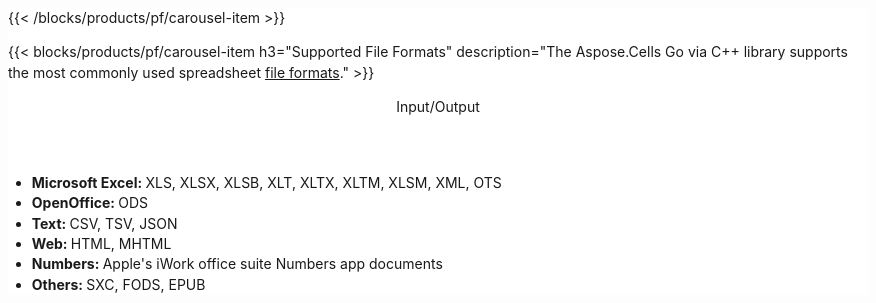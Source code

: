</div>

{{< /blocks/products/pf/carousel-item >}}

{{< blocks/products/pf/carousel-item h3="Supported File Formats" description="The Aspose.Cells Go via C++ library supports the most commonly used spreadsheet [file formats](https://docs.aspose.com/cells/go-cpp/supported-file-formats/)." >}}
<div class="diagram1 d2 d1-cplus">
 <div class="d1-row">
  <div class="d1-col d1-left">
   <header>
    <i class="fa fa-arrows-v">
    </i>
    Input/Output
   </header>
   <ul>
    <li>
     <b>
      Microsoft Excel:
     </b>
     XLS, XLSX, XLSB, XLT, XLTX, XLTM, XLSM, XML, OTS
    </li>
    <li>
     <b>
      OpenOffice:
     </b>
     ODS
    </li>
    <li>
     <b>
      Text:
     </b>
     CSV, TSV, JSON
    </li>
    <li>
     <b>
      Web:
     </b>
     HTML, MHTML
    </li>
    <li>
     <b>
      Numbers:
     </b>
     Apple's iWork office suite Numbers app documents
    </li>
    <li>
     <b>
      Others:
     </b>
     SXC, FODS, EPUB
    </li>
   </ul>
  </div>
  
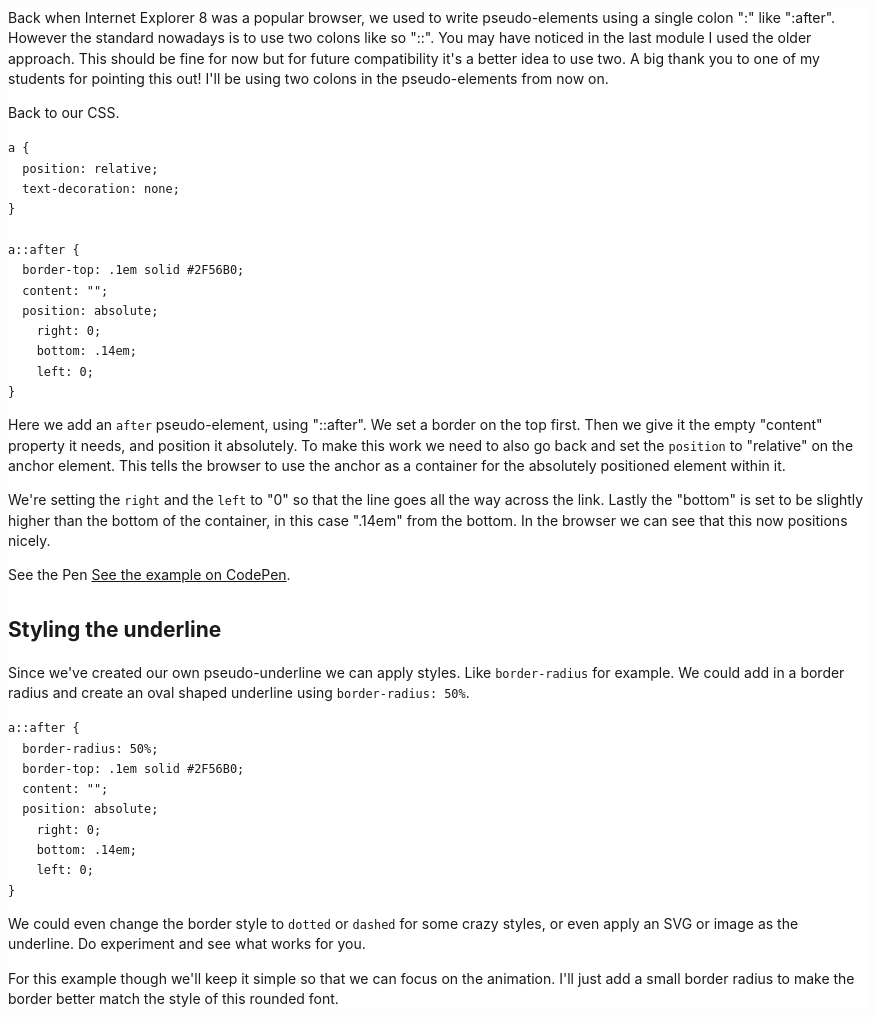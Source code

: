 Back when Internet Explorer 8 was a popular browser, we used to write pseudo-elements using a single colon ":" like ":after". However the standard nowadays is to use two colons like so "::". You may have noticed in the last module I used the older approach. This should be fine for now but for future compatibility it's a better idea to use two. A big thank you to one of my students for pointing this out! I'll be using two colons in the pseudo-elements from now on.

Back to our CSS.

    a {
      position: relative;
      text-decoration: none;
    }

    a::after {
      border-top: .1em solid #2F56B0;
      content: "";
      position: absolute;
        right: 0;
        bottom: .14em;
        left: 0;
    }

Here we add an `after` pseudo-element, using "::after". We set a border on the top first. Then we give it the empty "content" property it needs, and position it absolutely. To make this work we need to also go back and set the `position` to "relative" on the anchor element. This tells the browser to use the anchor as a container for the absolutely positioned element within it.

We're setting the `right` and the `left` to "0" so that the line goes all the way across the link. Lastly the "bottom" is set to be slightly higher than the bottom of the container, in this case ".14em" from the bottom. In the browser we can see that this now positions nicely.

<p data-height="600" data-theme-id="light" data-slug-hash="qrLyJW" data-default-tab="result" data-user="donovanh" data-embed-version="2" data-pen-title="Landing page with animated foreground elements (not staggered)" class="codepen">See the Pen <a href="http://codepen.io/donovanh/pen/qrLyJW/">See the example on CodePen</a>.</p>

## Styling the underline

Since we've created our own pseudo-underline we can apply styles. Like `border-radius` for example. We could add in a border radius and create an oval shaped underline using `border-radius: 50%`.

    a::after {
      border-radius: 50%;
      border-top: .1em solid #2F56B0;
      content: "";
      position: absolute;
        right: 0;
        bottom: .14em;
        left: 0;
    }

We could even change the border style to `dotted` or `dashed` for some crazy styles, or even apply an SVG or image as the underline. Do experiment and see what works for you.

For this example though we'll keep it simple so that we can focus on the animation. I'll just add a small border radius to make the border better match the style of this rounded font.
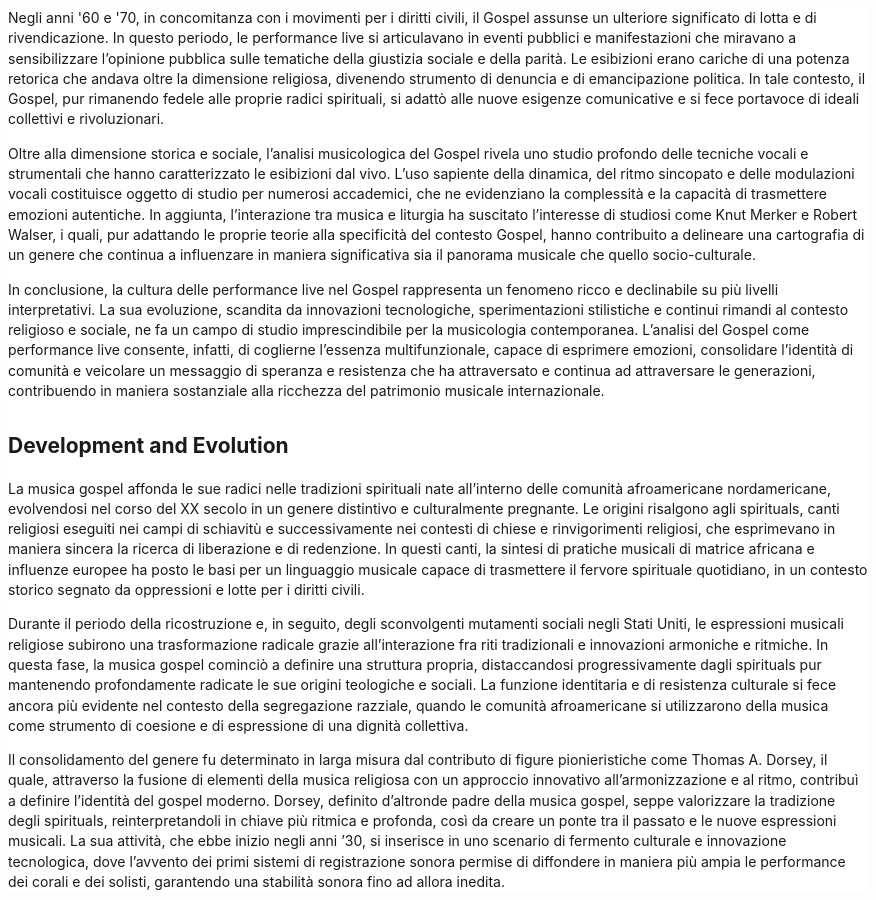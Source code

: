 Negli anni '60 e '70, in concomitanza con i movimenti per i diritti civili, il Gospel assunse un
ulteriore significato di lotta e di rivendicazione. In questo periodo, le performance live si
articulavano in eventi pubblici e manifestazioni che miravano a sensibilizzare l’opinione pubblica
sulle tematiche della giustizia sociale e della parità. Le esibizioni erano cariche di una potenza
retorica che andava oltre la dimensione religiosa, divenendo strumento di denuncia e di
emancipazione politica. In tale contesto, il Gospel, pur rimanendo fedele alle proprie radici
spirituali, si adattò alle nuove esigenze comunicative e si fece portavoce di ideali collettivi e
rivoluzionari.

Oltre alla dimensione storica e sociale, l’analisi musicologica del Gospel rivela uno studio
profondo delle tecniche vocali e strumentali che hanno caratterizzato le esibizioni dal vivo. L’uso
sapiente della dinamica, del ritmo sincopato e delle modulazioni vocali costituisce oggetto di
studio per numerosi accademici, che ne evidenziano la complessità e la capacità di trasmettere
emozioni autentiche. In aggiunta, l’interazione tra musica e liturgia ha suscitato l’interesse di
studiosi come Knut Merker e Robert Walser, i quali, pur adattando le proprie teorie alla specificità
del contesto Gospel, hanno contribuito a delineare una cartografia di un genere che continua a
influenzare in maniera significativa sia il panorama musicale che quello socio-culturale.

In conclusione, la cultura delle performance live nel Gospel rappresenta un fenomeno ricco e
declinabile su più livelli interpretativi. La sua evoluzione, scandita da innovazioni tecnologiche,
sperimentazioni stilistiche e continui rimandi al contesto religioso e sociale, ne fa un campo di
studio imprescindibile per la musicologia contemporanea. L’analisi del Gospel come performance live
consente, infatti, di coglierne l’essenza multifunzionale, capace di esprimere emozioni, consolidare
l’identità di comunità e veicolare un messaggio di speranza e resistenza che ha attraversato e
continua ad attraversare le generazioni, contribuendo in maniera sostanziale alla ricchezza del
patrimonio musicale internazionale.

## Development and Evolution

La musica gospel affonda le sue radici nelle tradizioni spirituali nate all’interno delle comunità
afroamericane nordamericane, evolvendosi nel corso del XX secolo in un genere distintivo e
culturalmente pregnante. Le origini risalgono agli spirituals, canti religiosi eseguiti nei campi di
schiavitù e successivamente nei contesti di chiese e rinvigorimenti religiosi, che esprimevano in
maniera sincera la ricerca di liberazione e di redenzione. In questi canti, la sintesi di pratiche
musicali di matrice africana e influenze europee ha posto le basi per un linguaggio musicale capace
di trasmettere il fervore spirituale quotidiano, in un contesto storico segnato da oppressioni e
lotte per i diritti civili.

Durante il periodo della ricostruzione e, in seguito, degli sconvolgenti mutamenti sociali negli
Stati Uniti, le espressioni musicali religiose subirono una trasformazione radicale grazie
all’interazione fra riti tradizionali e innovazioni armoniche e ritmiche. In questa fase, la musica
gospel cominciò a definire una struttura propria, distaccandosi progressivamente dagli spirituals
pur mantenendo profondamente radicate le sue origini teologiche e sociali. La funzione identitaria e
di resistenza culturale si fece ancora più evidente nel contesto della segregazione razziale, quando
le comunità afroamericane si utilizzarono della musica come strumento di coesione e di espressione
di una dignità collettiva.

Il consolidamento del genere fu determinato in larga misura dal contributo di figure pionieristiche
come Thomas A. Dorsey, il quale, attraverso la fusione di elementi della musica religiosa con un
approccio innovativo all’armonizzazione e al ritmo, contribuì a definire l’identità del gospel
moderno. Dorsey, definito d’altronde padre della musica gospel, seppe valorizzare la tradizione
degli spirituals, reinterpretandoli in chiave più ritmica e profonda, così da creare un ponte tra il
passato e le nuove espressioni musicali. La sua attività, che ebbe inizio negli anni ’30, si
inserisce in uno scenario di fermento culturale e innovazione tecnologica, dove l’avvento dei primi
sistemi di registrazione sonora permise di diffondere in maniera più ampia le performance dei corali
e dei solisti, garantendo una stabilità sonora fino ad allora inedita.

-*-*-

Goal of the exercise:
The task calls for every record to be transcribed exactly, with no images included.

Solved exercise:
Source code

:</div>

{{< /blocks/products/pf/carousel-item >}}

{{< blocks/products/pf/carousel-item h3="Supported File Formats" description="The Aspose.Cells Go via C++ library supports the most commonly used spreadsheet [file formats](https://docs.aspose.com/cells/go-cpp/supported-file-formats/)." >}}
<div class="diagram1 d2 d1-cplus">
 <div class="d1-row">
  <div class="d1-col d1-left">
   <header>
    <i class="fa fa-arrows-v">
    </i>
    Input/Output
   </header>
   <ul>
    <li>
     <b>
      Microsoft Excel:
     </b>
     XLS, XLSX, XLSB, XLT, XLTX, XLTM, XLSM, XML, OTS
    </li>
    <li>
     <b>
      OpenOffice:
     </b>
     ODS
    </li>
    <li>
     <b>
      Text:
     </b>
     CSV, TSV, JSON
    </li>
    <li>
     <b>
      Web:
     </b>
     HTML, MHTML
    </li>
    <li>
     <b>
      Numbers:
     </b>
     Apple's iWork office suite Numbers app documents
    </li>
    <li>
     <b>
      Others:
     </b>
     SXC, FODS, EPUB
    </li>
   </ul>
  </div>
  
Source code

: Back when Internet Explorer 8 was a popular browser, we used to write pseudo-elements using a single colon ":" like ":after". However the standard nowadays is to use two colons like so "::". You may have noticed in the last module I used the older approach. This should be fine for now but for future compatibility it's a better idea to use two. A big thank you to one of my students for pointing this out! I'll be using two colons in the pseudo-elements from now on.

Back to our CSS.

    a {
      position: relative;
      text-decoration: none;
    }

    a::after {
      border-top: .1em solid #2F56B0;
      content: "";
      position: absolute;
        right: 0;
        bottom: .14em;
        left: 0;
    }

Here we add an `after` pseudo-element, using "::after". We set a border on the top first. Then we give it the empty "content" property it needs, and position it absolutely. To make this work we need to also go back and set the `position` to "relative" on the anchor element. This tells the browser to use the anchor as a container for the absolutely positioned element within it.

We're setting the `right` and the `left` to "0" so that the line goes all the way across the link. Lastly the "bottom" is set to be slightly higher than the bottom of the container, in this case ".14em" from the bottom. In the browser we can see that this now positions nicely.

<p data-height="600" data-theme-id="light" data-slug-hash="qrLyJW" data-default-tab="result" data-user="donovanh" data-embed-version="2" data-pen-title="Landing page with animated foreground elements (not staggered)" class="codepen">See the Pen <a href="http://codepen.io/donovanh/pen/qrLyJW/">See the example on CodePen</a>.</p>

## Styling the underline

Since we've created our own pseudo-underline we can apply styles. Like `border-radius` for example. We could add in a border radius and create an oval shaped underline using `border-radius: 50%`.

    a::after {
      border-radius: 50%;
      border-top: .1em solid #2F56B0;
      content: "";
      position: absolute;
        right: 0;
        bottom: .14em;
        left: 0;
    }

We could even change the border style to `dotted` or `dashed` for some crazy styles, or even apply an SVG or image as the underline. Do experiment and see what works for you.

For this example though we'll keep it simple so that we can focus on the animation. I'll just add a small border radius to make the border better match the style of this rounded font.
Source code

: Negli anni '60 e '70, in concomitanza con i movimenti per i diritti civili, il Gospel assunse un
ulteriore significato di lotta e di rivendicazione. In questo periodo, le performance live si
articulavano in eventi pubblici e manifestazioni che miravano a sensibilizzare l’opinione pubblica
sulle tematiche della giustizia sociale e della parità. Le esibizioni erano cariche di una potenza
retorica che andava oltre la dimensione religiosa, divenendo strumento di denuncia e di
emancipazione politica. In tale contesto, il Gospel, pur rimanendo fedele alle proprie radici
spirituali, si adattò alle nuove esigenze comunicative e si fece portavoce di ideali collettivi e
rivoluzionari.

Oltre alla dimensione storica e sociale, l’analisi musicologica del Gospel rivela uno studio
profondo delle tecniche vocali e strumentali che hanno caratterizzato le esibizioni dal vivo. L’uso
sapiente della dinamica, del ritmo sincopato e delle modulazioni vocali costituisce oggetto di
studio per numerosi accademici, che ne evidenziano la complessità e la capacità di trasmettere
emozioni autentiche. In aggiunta, l’interazione tra musica e liturgia ha suscitato l’interesse di
studiosi come Knut Merker e Robert Walser, i quali, pur adattando le proprie teorie alla specificità
del contesto Gospel, hanno contribuito a delineare una cartografia di un genere che continua a
influenzare in maniera significativa sia il panorama musicale che quello socio-culturale.

In conclusione, la cultura delle performance live nel Gospel rappresenta un fenomeno ricco e
declinabile su più livelli interpretativi. La sua evoluzione, scandita da innovazioni tecnologiche,
sperimentazioni stilistiche e continui rimandi al contesto religioso e sociale, ne fa un campo di
studio imprescindibile per la musicologia contemporanea. L’analisi del Gospel come performance live
consente, infatti, di coglierne l’essenza multifunzionale, capace di esprimere emozioni, consolidare
l’identità di comunità e veicolare un messaggio di speranza e resistenza che ha attraversato e
continua ad attraversare le generazioni, contribuendo in maniera sostanziale alla ricchezza del
patrimonio musicale internazionale.

## Development and Evolution

La musica gospel affonda le sue radici nelle tradizioni spirituali nate all’interno delle comunità
afroamericane nordamericane, evolvendosi nel corso del XX secolo in un genere distintivo e
culturalmente pregnante. Le origini risalgono agli spirituals, canti religiosi eseguiti nei campi di
schiavitù e successivamente nei contesti di chiese e rinvigorimenti religiosi, che esprimevano in
maniera sincera la ricerca di liberazione e di redenzione. In questi canti, la sintesi di pratiche
musicali di matrice africana e influenze europee ha posto le basi per un linguaggio musicale capace
di trasmettere il fervore spirituale quotidiano, in un contesto storico segnato da oppressioni e
lotte per i diritti civili.

Durante il periodo della ricostruzione e, in seguito, degli sconvolgenti mutamenti sociali negli
Stati Uniti, le espressioni musicali religiose subirono una trasformazione radicale grazie
all’interazione fra riti tradizionali e innovazioni armoniche e ritmiche. In questa fase, la musica
gospel cominciò a definire una struttura propria, distaccandosi progressivamente dagli spirituals
pur mantenendo profondamente radicate le sue origini teologiche e sociali. La funzione identitaria e
di resistenza culturale si fece ancora più evidente nel contesto della segregazione razziale, quando
le comunità afroamericane si utilizzarono della musica come strumento di coesione e di espressione
di una dignità collettiva.

Il consolidamento del genere fu determinato in larga misura dal contributo di figure pionieristiche
come Thomas A. Dorsey, il quale, attraverso la fusione di elementi della musica religiosa con un
approccio innovativo all’armonizzazione e al ritmo, contribuì a definire l’identità del gospel
moderno. Dorsey, definito d’altronde padre della musica gospel, seppe valorizzare la tradizione
degli spirituals, reinterpretandoli in chiave più ritmica e profonda, così da creare un ponte tra il
passato e le nuove espressioni musicali. La sua attività, che ebbe inizio negli anni ’30, si
inserisce in uno scenario di fermento culturale e innovazione tecnologica, dove l’avvento dei primi
sistemi di registrazione sonora permise di diffondere in maniera più ampia le performance dei corali
e dei solisti, garantendo una stabilità sonora fino ad allora inedita.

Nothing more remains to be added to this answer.